Your task
Please retype the records below exactly, omitting any images.

Given records
=====
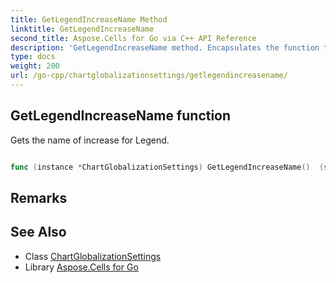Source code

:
 ```yaml
---
title: GetLegendIncreaseName Method 
linktitle: GetLegendIncreaseName
second_title: Aspose.Cells for Go via C++ API Reference
description: 'GetLegendIncreaseName method. Encapsulates the function that represents getlegendincreasename in Go.'
type: docs
weight: 200
url: /go-cpp/chartglobalizationsettings/getlegendincreasename/
---
```


## GetLegendIncreaseName function

Gets the name of increase for Legend.

```go

func (instance *ChartGlobalizationSettings) GetLegendIncreaseName()  (string,  error) 

```

## Remarks


## See Also

* Class [ChartGlobalizationSettings](../)
* Library [Aspose.Cells for Go](../../)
=====
Response to this exercise
Source code

:
 ```yaml
---
title: GetLegendIncreaseName Method 
linktitle: GetLegendIncreaseName
second_title: Aspose.Cells for Go via C++ API Reference
description: 'GetLegendIncreaseName method. Encapsulates the function that represents getlegendincreasename in Go.'
type: docs
weight: 200
url: /go-cpp/chartglobalizationsettings/getlegendincreasename/
---
```


## GetLegendIncreaseName function

Gets the name of increase for Legend.

```go

func (instance *ChartGlobalizationSettings) GetLegendIncreaseName()  (string,  error) 

```

## Remarks


## See Also

* Class [ChartGlobalizationSettings](../)
* Library [Aspose.Cells for Go](../../)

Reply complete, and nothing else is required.